Offerings for Nefertum were a little more difficult to come by. I was able to secure some of my favorite oil scents and left them out, but I needed something more to provide him. However, the perfume aspect to his deification seems to be a sort of backseat kind of thing. I’ve seen him associated with the perfume and pleasant scents a lot, but it’s really his form in the blue lotus – the creation, itself – that is the most important. I thought about my own creation, on this path and in general, and added two important items that I felt capitalized on that creation moment of Nefertum’s: a picture of my son as an infant and my first deck of oracle cards when I began this pagan path.
I then covered the whole thing with the ka I created.
I printed out a picture of the Memphite triad and added that to my altar. I had purchased flowers earlier and found it appropriate that there were three roses within. I figured, each rose could also be a signifier of the Memphite triad, and the rest of the bunch could be the offering itself. Each deity received a specific type of chocolate they requested: Sekhmet received her dark chili chocolate; Nefertum received a milk chocolate; and Ptah received a caramel chocolate with sea salt. I filled my pretty goblet with ice water, lit some nice incense, and added three individual tea lights for the trio.
I don’t know if I really did an adequate job with this particular feast day. I know that I didn’t do as much as I was hoping. However, I also know that, not even including the fact that I’m sick, I did all that I could stomach to do. Things have been pretty interesting lately and while I really do want to add more festivals, feasts, and celebrations to my calendar, I also realize that I have to pick and choose what I’m capable of doing. Bare minimum celebrations are about all I can do right this second, and this will probably be a reoccurring theme throughout the year.

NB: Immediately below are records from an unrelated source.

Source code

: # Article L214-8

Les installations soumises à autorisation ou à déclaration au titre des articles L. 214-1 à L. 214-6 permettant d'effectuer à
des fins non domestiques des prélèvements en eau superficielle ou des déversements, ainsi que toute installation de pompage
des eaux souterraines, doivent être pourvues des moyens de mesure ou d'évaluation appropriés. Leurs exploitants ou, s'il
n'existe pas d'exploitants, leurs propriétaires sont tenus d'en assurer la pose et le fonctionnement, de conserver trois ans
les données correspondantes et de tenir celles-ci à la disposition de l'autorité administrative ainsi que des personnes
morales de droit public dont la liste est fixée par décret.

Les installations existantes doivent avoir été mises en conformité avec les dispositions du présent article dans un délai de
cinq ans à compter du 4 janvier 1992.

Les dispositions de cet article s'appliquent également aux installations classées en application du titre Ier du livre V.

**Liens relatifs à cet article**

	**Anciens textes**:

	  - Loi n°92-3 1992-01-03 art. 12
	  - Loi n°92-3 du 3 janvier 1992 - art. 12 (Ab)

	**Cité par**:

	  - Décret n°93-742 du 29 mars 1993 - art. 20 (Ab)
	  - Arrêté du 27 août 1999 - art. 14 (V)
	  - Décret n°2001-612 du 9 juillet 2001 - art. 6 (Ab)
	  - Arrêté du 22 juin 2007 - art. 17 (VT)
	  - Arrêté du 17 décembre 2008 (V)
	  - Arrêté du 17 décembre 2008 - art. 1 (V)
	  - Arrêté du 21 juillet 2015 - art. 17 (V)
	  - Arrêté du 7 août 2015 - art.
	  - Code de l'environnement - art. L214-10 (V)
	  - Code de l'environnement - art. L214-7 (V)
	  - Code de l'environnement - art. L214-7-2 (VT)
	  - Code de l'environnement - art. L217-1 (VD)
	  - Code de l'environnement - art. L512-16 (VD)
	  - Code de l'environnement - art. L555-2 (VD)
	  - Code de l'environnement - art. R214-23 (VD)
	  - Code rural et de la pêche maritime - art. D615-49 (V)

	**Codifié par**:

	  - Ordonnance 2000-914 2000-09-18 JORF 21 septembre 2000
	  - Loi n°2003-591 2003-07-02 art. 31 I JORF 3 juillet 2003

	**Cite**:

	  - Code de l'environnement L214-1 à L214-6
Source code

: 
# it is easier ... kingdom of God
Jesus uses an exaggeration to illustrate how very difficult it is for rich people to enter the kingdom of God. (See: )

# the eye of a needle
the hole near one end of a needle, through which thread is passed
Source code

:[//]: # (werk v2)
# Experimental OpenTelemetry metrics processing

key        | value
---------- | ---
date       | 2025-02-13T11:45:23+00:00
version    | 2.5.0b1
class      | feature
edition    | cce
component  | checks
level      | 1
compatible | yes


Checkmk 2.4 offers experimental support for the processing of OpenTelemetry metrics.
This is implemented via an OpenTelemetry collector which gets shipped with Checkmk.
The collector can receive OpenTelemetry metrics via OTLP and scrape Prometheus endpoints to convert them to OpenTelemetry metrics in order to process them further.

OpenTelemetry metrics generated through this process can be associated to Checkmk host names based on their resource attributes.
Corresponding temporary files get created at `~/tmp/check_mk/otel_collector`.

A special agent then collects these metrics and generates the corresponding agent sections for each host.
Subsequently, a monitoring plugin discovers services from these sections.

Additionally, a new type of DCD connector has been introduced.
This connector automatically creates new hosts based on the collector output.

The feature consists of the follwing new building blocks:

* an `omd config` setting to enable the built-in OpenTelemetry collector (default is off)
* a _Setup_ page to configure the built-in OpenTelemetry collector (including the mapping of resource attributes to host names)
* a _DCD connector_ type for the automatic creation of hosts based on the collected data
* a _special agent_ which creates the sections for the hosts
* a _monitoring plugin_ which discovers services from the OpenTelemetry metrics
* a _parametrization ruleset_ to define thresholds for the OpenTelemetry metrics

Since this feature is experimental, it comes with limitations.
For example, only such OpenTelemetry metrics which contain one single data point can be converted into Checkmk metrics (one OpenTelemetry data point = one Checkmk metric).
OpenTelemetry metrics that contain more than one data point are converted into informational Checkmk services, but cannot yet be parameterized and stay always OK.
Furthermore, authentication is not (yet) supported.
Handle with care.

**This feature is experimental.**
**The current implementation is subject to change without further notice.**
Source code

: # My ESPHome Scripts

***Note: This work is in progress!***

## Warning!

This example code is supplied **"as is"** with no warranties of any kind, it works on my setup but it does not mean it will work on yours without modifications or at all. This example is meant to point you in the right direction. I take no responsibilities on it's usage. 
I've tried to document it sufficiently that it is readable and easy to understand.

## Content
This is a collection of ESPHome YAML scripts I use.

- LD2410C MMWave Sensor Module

While I made this festival more about me, I think that this is something other practitioners should think to do when it comes to celebrations like these. I know that, quite often, I attempt to look to the historical information for how to celebrate something. And I think that’s a fine place to start. However, I also think if we incorporate more of ourselves and the work that we’ve completed for ourselves into the festivals, it may give it more meaning, more intensity, and above all, give us a firmer connection with our gods.
To each their own, of course.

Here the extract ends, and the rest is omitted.